There are two things to contend with in this scenario:
1. Camera power. Arup is correct that all-in-one solar cameras likely won't work for the constant stream needed for Camect. What you could do is run any of the recommended (outdoor, WiFi) cameras and provide is constant power using a battery and a solar panel. This can be done using an off-the-shelf product (given the proper voltage and current) or a DIY solution. You can find solar battery systems for trail cameras, due to their remote nature. These may be worth looking into to see if they can provide the proper voltage and current to continuously power the camera.
This potential DIY solution consists of up to 4 items:
1. a solar panel large enough to power the camera and charge the battery
2. a charge controller matching the solar panel and battery voltage and current ratings
3. a battery large enough to power your camera when there is no sun (think overnight, overcast days, stormy days, snow on panel, etc).

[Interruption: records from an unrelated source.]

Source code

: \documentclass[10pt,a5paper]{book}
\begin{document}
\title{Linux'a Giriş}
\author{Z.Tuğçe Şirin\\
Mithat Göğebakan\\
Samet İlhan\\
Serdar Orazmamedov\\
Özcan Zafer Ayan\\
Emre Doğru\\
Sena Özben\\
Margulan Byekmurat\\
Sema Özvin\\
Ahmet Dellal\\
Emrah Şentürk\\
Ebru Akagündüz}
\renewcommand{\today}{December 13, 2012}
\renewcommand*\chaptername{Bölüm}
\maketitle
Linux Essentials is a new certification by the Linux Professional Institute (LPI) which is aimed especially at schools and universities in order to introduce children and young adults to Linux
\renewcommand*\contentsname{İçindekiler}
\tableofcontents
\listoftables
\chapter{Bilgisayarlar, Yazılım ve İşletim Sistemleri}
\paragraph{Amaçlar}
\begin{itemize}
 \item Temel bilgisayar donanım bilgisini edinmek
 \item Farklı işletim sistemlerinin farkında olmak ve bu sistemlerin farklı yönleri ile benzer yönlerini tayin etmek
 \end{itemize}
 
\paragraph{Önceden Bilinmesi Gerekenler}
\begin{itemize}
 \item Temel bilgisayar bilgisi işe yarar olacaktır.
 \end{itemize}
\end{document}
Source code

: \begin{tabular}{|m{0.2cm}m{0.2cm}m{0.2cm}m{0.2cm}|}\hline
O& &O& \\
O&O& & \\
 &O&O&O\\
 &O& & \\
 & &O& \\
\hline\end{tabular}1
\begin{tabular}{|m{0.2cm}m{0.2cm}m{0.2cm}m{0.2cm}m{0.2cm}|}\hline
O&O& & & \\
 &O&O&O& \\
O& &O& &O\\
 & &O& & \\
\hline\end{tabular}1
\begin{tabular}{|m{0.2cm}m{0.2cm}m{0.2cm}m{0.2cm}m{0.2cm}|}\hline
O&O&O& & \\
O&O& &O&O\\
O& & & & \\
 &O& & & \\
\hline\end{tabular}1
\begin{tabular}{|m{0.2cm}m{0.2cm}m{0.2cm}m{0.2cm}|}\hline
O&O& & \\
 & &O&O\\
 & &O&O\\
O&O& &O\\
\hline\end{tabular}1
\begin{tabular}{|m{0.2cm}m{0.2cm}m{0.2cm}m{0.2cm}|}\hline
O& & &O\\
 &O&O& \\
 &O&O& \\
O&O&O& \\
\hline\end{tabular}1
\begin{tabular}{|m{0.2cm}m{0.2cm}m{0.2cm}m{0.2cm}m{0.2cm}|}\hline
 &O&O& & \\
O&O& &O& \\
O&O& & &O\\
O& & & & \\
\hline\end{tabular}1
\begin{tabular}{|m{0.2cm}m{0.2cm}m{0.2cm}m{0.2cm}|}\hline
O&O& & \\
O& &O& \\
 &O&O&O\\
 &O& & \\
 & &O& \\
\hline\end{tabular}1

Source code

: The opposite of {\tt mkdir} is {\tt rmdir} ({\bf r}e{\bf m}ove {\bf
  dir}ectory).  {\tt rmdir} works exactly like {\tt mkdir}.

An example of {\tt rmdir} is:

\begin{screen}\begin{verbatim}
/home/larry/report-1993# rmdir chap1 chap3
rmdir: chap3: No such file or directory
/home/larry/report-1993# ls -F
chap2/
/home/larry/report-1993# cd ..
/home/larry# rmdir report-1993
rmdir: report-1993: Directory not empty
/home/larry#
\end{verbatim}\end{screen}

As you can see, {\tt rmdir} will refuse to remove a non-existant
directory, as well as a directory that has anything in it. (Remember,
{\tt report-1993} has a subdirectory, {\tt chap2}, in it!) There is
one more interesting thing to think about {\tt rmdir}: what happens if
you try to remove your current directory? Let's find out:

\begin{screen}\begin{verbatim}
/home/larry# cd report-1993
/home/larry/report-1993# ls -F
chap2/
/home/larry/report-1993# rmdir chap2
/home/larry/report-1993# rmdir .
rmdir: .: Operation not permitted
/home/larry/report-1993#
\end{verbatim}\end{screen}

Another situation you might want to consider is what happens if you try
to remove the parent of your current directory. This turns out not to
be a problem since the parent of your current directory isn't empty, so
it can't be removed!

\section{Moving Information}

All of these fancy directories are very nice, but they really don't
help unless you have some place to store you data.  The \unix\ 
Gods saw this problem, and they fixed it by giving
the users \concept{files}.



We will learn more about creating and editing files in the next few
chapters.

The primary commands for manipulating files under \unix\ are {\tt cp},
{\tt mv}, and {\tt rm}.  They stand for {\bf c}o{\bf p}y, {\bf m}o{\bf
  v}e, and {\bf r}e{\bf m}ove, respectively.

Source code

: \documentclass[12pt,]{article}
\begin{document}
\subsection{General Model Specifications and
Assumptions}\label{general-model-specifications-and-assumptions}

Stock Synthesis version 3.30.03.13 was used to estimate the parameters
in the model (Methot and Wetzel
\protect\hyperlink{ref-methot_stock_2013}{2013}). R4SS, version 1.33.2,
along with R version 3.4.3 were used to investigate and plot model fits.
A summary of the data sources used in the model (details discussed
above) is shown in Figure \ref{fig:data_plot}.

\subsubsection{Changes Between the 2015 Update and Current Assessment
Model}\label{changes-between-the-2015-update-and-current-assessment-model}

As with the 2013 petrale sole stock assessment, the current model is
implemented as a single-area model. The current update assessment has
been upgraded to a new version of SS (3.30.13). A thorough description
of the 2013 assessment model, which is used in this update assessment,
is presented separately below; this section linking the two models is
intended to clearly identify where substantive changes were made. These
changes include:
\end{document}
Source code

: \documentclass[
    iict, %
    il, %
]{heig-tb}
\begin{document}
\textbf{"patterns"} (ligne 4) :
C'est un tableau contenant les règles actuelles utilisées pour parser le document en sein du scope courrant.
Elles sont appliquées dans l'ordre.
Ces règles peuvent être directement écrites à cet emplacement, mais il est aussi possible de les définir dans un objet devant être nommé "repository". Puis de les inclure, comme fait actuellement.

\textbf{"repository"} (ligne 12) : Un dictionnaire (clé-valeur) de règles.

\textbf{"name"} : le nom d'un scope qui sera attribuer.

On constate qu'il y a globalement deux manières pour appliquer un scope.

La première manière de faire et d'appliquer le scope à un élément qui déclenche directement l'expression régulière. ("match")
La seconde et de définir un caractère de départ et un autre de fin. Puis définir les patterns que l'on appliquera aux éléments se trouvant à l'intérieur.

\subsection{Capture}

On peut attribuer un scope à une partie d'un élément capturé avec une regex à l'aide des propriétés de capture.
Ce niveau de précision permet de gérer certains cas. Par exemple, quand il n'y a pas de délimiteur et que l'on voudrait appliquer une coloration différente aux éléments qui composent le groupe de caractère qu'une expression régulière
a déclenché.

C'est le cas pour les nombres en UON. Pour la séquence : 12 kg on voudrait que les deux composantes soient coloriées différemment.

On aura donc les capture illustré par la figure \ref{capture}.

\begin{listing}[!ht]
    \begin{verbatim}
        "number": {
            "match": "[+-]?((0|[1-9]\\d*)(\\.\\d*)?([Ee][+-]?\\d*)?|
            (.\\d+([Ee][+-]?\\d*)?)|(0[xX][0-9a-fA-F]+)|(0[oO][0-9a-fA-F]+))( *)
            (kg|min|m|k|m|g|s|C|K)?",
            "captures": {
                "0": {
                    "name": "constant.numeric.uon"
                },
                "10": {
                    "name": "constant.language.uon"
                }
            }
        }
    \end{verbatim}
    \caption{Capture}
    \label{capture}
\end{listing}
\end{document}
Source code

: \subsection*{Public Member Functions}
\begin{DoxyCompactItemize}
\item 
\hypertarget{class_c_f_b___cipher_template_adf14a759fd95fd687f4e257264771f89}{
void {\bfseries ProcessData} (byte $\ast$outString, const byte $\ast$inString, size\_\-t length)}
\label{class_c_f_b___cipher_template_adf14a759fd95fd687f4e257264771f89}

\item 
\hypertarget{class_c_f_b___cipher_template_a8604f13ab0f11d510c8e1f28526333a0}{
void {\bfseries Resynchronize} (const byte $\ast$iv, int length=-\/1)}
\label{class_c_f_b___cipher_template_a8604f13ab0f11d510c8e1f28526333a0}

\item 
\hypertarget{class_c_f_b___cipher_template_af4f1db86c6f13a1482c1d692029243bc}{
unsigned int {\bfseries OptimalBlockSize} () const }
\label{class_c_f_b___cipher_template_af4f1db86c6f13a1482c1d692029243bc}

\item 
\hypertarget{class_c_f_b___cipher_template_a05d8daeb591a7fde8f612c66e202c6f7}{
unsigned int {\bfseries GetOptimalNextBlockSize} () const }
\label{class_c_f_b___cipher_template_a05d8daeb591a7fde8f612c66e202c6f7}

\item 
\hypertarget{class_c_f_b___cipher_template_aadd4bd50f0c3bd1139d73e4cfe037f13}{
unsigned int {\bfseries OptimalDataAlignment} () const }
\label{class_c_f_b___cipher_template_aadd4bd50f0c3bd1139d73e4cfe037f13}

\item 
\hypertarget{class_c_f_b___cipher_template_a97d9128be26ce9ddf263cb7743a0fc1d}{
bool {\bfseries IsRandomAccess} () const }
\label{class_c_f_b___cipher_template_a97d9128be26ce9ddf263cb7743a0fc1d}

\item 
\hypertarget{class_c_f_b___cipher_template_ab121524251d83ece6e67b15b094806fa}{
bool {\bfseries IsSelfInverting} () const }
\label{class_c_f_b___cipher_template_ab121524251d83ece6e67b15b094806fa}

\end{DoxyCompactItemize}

4. a voltage regulator, if necessary, to step your battery voltage to suit your camera a. Some charge controllers have built-in 12v regulated load terminals, which could directly feed a 12v camera. If you wish to power a camera using POE, you can add in low voltage POE adapter. Be sure to match your source voltage.
Wrap this all in a waterproof box and you have a power supply, given your panel is in a sunny enough location for long enough every day to replenish the battery.
2. WiFi. Your camera will need to connect to your network wirelessly. Ensure your WiFi reaches your desired mounting location, and that it is strong enough to handle the stream. You can always add on a mesh wifi repeater or additional access point to extend coverage to reach the camera.
How far are the woods from your house? Another option is direct burial CAT-6 cable, which can both provide network connection and power the camera if within reasonable distance. Being direct burial, the cable needs no conduit and needs very little digging to install.